Ambulatory Blood Pressure Measurement

Photograph of patient wearing Ambulatory BP monitor

A patient is shown wearing the ambulatory blood pressure machine in the photograph.

The cuff is usually placed around the upper left arm and the tube connecting to the monitor is run around the back of the shoulders and connected to the monitor which is supported in a sling positioned around the neck.

The monitor is both light and small and easily concealed below loose fitting clothes.

The monitor not only incorporates a solid state recorder but also has a small pump which inflates the cuff about every twenty minutes during the day and about once an hour overnight. This gives about 60 to 70 readings in an average twentyfour hour recording which can help to determine whether someone trully has hypertension or whether they have reactive (white coat) response to having their blood pressure measured in a formal 'office' setting at the hospital or GP surgery.

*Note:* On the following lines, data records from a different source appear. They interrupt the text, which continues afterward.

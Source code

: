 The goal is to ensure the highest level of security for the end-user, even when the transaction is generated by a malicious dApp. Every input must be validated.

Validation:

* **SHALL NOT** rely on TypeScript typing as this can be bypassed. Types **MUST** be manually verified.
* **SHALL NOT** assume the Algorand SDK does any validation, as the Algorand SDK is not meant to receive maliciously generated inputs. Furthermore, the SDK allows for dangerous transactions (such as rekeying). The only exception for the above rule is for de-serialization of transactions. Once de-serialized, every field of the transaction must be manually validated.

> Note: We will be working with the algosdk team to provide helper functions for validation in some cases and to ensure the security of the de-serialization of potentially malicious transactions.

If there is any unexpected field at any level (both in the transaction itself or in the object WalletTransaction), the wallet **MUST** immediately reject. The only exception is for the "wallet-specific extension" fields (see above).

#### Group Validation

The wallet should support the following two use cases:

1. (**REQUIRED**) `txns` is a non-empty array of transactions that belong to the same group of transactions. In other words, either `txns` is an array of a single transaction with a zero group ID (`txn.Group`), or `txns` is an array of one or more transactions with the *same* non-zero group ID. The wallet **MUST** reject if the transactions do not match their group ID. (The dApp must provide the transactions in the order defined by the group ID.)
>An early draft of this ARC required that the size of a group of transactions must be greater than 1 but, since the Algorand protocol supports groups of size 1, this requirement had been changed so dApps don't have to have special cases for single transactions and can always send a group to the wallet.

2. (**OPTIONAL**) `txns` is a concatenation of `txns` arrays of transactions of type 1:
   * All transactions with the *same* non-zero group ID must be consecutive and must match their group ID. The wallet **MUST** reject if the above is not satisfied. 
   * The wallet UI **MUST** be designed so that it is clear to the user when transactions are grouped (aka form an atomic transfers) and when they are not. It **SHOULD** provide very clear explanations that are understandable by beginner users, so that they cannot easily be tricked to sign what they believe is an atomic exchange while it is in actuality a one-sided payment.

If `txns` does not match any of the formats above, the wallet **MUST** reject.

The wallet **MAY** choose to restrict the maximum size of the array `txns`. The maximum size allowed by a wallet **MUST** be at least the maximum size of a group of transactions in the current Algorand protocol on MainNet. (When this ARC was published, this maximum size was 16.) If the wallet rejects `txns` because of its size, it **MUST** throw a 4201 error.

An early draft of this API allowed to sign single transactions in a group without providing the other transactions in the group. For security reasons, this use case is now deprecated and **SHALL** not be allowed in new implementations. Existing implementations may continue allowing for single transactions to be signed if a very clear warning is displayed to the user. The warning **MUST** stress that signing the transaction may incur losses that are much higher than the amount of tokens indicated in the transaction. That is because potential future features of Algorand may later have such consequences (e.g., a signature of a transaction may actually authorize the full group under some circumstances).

Serial recordings may also be helpful in determining efficacy of treatment, particularly in those with 'white coat hypertension' in whom the readings taken at hospital or in their GP's surgery may be artificially raised.

Normal 24hr Blood Pressure Profile

Graph of an ambulatory BP recording showing a normal blood pressure profile throughout the 24 hour period and illustrating a normal nocturnal dip

The print out from the monitor shows that throughout the whole 24hr period the blood pressure is within the normal range. More frequent readings are seen during the waking hours as we normally set the device to take readings every twenty minutes during the day but only once an hour during the night so as to be less likely to disturb sleep.

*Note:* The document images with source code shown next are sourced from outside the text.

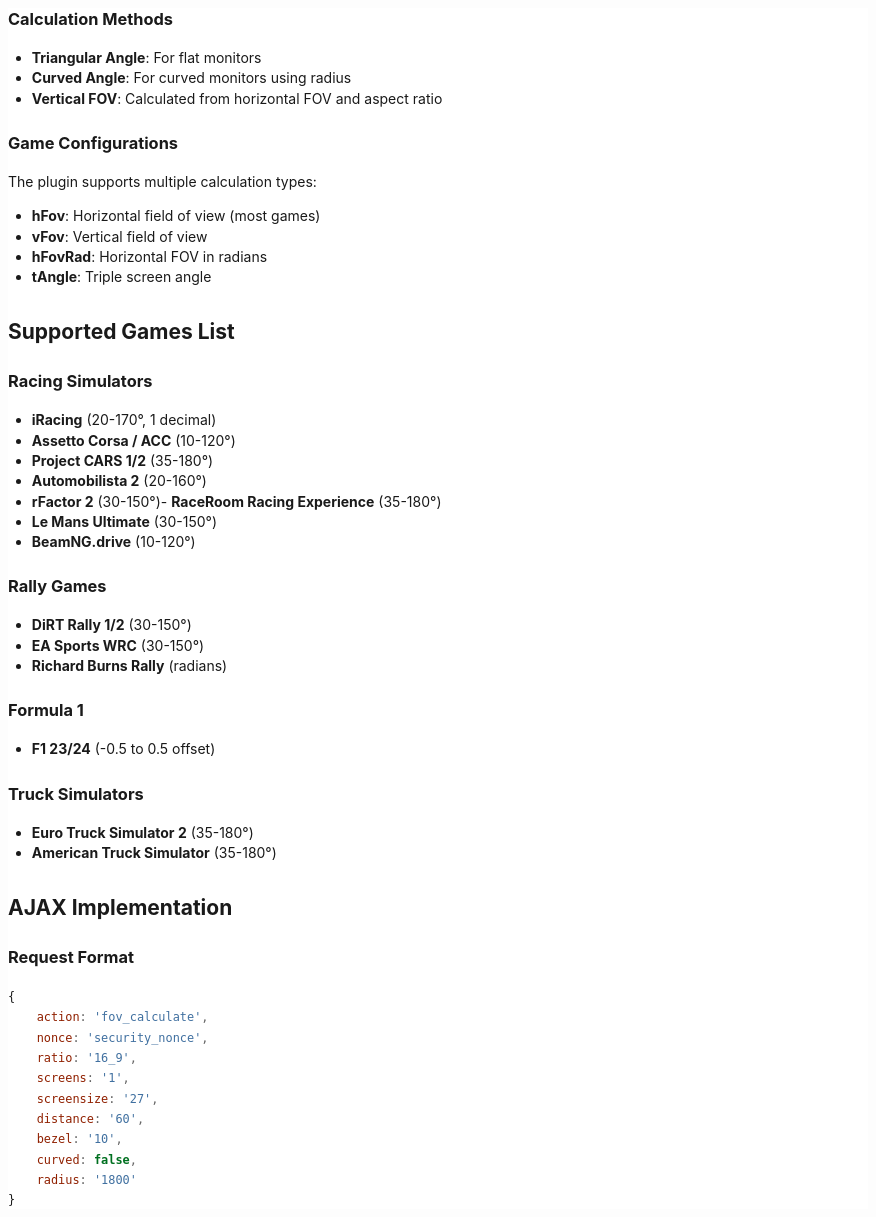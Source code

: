 ### Calculation Methods
- **Triangular Angle**: For flat monitors
- **Curved Angle**: For curved monitors using radius
- **Vertical FOV**: Calculated from horizontal FOV and aspect ratio

### Game Configurations
The plugin supports multiple calculation types:
- **hFov**: Horizontal field of view (most games)
- **vFov**: Vertical field of view
- **hFovRad**: Horizontal FOV in radians
- **tAngle**: Triple screen angle

## Supported Games List

### Racing Simulators
- **iRacing** (20-170°, 1 decimal)
- **Assetto Corsa / ACC** (10-120°)
- **Project CARS 1/2** (35-180°)
- **Automobilista 2** (20-160°)
- **rFactor 2** (30-150°)- **RaceRoom Racing Experience** (35-180°)
- **Le Mans Ultimate** (30-150°)
- **BeamNG.drive** (10-120°)

### Rally Games
- **DiRT Rally 1/2** (30-150°)
- **EA Sports WRC** (30-150°)
- **Richard Burns Rally** (radians)

### Formula 1
- **F1 23/24** (-0.5 to 0.5 offset)

### Truck Simulators
- **Euro Truck Simulator 2** (35-180°)
- **American Truck Simulator** (35-180°)

## AJAX Implementation

### Request Format
```javascript
{
    action: 'fov_calculate',
    nonce: 'security_nonce',
    ratio: '16_9',
    screens: '1',
    screensize: '27',
    distance: '60',
    bezel: '10',
    curved: false,
    radius: '1800'
}
```
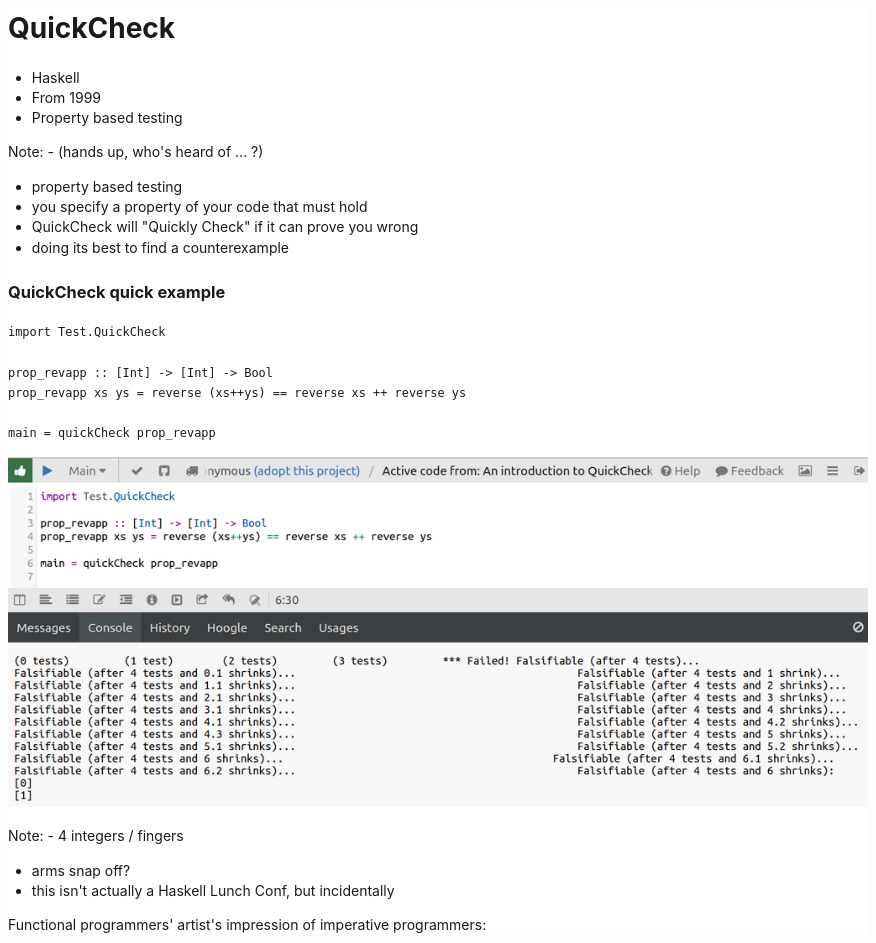 # QuickCheck


- Haskell
- From 1999
- Property based testing

Note: - (hands up, who's heard of ... ?)
- property based testing
- you specify a property of your code that must hold
- QuickCheck will "Quickly Check" if it can prove you wrong
- doing its best to find a counterexample


### QuickCheck quick example

    import Test.QuickCheck

    prop_revapp :: [Int] -> [Int] -> Bool
    prop_revapp xs ys = reverse (xs++ys) == reverse xs ++ reverse ys

    main = quickCheck prop_revapp

![quickcheck-example](images/quickcheck.png)

Note: - 4 integers / fingers
- arms snap off?
- this isn't actually a Haskell Lunch Conf, but incidentally


Functional programmers' artist's impression of imperative programmers:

This recording clearly demonstrates the normal 'nocturnal dip' seen in people without established hypertension.

White Coat Hypertension

Graph of an Ambulatory BP recording showing some white coat hypertension in an otherwise normotensive individual

In the print-out from the monitor on this patient you can see that the initial BP when the monitor was put on in the cardiology department was 168/84 mmHg. However, as the recordings continue throughout the day it is clear that within an hour of leaving the hospital that the BP is very much within the ideal range with the systolic BP fluctuating between 120 and 130 mmHg.

A second feature is that the BP is clearly much lower during the sleeping hours (23:30 to 07:30) before returning to the daytime pattern on waking. This is a normal feature.

People with established hypertension will not only show high blood pressures throughout the day but will also show a loss of this normal nocturnal dipping in blood pressure.

Established Blood Pressure

Graph of an ambulatory 24 hour blood pressure monitor result on a patient with established hypertension. Not only is the blood pressure above the normal range throughout the day, there is also loss of the normal diurnal rhythm with no nocturnal dip.

This graph shows the result of a 24 hour ambulatory recording in a patient with established hypertension. The blood pressure is clearly elevated throughout the day but there is also no dipping of the blood pressure during the nocturnal hours as is seen in most people. (Blood pressure usually follows a diurnal rhythm being lower at night than during the day.)